⟨

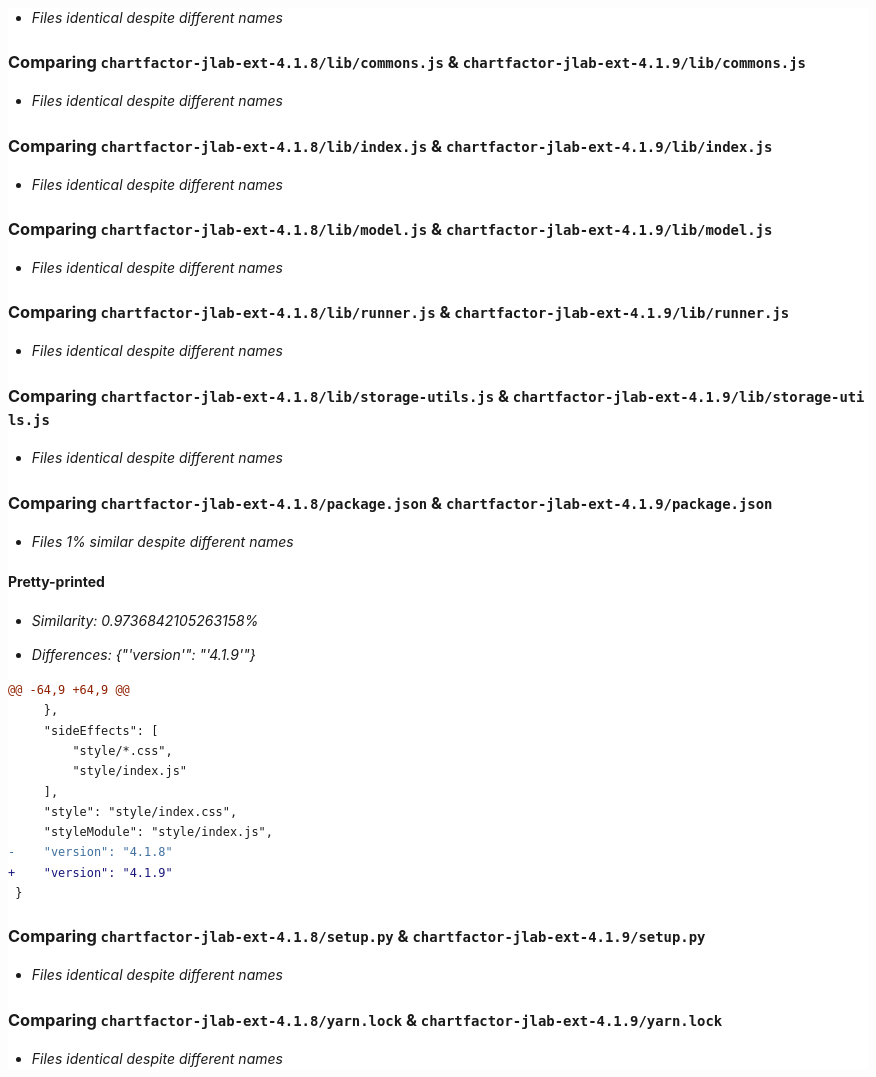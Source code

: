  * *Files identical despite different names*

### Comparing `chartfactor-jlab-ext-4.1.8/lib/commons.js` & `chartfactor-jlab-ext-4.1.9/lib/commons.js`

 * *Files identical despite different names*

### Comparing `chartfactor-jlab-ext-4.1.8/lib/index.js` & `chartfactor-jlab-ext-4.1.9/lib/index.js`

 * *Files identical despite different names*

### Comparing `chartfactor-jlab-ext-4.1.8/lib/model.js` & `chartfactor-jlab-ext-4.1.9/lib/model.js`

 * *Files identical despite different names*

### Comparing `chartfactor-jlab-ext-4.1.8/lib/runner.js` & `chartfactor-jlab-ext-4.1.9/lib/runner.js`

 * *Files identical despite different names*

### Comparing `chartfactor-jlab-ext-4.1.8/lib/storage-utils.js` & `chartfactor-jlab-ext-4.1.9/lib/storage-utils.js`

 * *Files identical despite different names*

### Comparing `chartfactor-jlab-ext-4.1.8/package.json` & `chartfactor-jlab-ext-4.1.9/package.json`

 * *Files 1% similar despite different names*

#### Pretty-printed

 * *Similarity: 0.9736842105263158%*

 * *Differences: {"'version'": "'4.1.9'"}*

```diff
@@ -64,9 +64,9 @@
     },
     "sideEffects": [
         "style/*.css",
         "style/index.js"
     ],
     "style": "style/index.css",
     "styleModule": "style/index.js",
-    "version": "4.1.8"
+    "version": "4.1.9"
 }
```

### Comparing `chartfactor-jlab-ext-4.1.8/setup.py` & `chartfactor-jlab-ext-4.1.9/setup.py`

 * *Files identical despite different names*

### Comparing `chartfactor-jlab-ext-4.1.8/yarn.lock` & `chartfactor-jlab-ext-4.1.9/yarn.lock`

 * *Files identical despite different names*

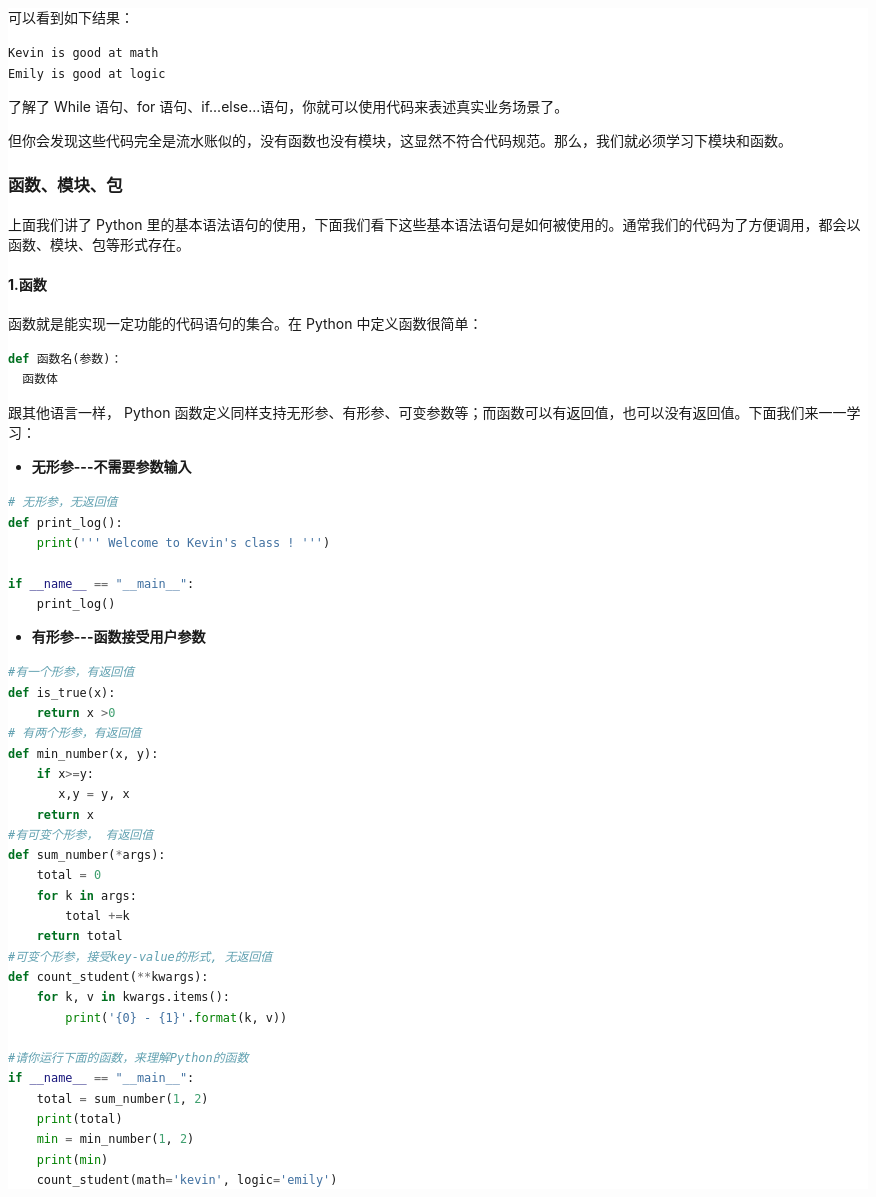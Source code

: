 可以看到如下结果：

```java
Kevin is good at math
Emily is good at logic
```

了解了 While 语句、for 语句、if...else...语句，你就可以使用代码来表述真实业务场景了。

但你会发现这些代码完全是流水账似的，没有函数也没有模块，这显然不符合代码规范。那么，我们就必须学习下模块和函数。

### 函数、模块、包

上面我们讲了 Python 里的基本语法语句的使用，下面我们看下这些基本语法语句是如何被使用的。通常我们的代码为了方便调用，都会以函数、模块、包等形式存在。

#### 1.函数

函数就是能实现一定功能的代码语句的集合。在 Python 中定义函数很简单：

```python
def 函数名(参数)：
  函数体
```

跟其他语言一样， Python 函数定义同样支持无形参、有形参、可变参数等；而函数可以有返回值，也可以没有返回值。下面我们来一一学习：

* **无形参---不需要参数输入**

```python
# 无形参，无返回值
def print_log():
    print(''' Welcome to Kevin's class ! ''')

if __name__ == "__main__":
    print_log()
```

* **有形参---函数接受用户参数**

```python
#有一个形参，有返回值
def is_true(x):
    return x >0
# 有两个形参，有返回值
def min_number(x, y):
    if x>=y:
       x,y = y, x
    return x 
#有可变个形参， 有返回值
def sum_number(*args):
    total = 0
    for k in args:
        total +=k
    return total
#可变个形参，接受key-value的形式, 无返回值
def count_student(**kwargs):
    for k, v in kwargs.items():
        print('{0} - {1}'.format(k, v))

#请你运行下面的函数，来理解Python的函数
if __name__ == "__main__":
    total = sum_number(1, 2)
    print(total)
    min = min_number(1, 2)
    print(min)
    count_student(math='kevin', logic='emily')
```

⟩

**Prompt**. Return the data above unchanged. Pictures are not part of the copy.

**Task response**.
Source code

:  * *Files identical despite different names*

### Comparing `chartfactor-jlab-ext-4.1.8/lib/commons.js` & `chartfactor-jlab-ext-4.1.9/lib/commons.js`

 * *Files identical despite different names*

### Comparing `chartfactor-jlab-ext-4.1.8/lib/index.js` & `chartfactor-jlab-ext-4.1.9/lib/index.js`

 * *Files identical despite different names*

### Comparing `chartfactor-jlab-ext-4.1.8/lib/model.js` & `chartfactor-jlab-ext-4.1.9/lib/model.js`

 * *Files identical despite different names*

### Comparing `chartfactor-jlab-ext-4.1.8/lib/runner.js` & `chartfactor-jlab-ext-4.1.9/lib/runner.js`

 * *Files identical despite different names*

### Comparing `chartfactor-jlab-ext-4.1.8/lib/storage-utils.js` & `chartfactor-jlab-ext-4.1.9/lib/storage-utils.js`

 * *Files identical despite different names*

### Comparing `chartfactor-jlab-ext-4.1.8/package.json` & `chartfactor-jlab-ext-4.1.9/package.json`

 * *Files 1% similar despite different names*

#### Pretty-printed

 * *Similarity: 0.9736842105263158%*

 * *Differences: {"'version'": "'4.1.9'"}*

```diff
@@ -64,9 +64,9 @@
     },
     "sideEffects": [
         "style/*.css",
         "style/index.js"
     ],
     "style": "style/index.css",
     "styleModule": "style/index.js",
-    "version": "4.1.8"
+    "version": "4.1.9"
 }
```

### Comparing `chartfactor-jlab-ext-4.1.8/setup.py` & `chartfactor-jlab-ext-4.1.9/setup.py`

 * *Files identical despite different names*

### Comparing `chartfactor-jlab-ext-4.1.8/yarn.lock` & `chartfactor-jlab-ext-4.1.9/yarn.lock`

 * *Files identical despite different names*

Source code

: 可以看到如下结果：

```java
Kevin is good at math
Emily is good at logic
```

了解了 While 语句、for 语句、if...else...语句，你就可以使用代码来表述真实业务场景了。

但你会发现这些代码完全是流水账似的，没有函数也没有模块，这显然不符合代码规范。那么，我们就必须学习下模块和函数。

### 函数、模块、包

上面我们讲了 Python 里的基本语法语句的使用，下面我们看下这些基本语法语句是如何被使用的。通常我们的代码为了方便调用，都会以函数、模块、包等形式存在。

#### 1.函数

函数就是能实现一定功能的代码语句的集合。在 Python 中定义函数很简单：

```python
def 函数名(参数)：
  函数体
```

跟其他语言一样， Python 函数定义同样支持无形参、有形参、可变参数等；而函数可以有返回值，也可以没有返回值。下面我们来一一学习：

* **无形参---不需要参数输入**

```python
# 无形参，无返回值
def print_log():
    print(''' Welcome to Kevin's class ! ''')

if __name__ == "__main__":
    print_log()
```

* **有形参---函数接受用户参数**

```python
#有一个形参，有返回值
def is_true(x):
    return x >0
# 有两个形参，有返回值
def min_number(x, y):
    if x>=y:
       x,y = y, x
    return x 
#有可变个形参， 有返回值
def sum_number(*args):
    total = 0
    for k in args:
        total +=k
    return total
#可变个形参，接受key-value的形式, 无返回值
def count_student(**kwargs):
    for k, v in kwargs.items():
        print('{0} - {1}'.format(k, v))

#请你运行下面的函数，来理解Python的函数
if __name__ == "__main__":
    total = sum_number(1, 2)
    print(total)
    min = min_number(1, 2)
    print(min)
    count_student(math='kevin', logic='emily')
```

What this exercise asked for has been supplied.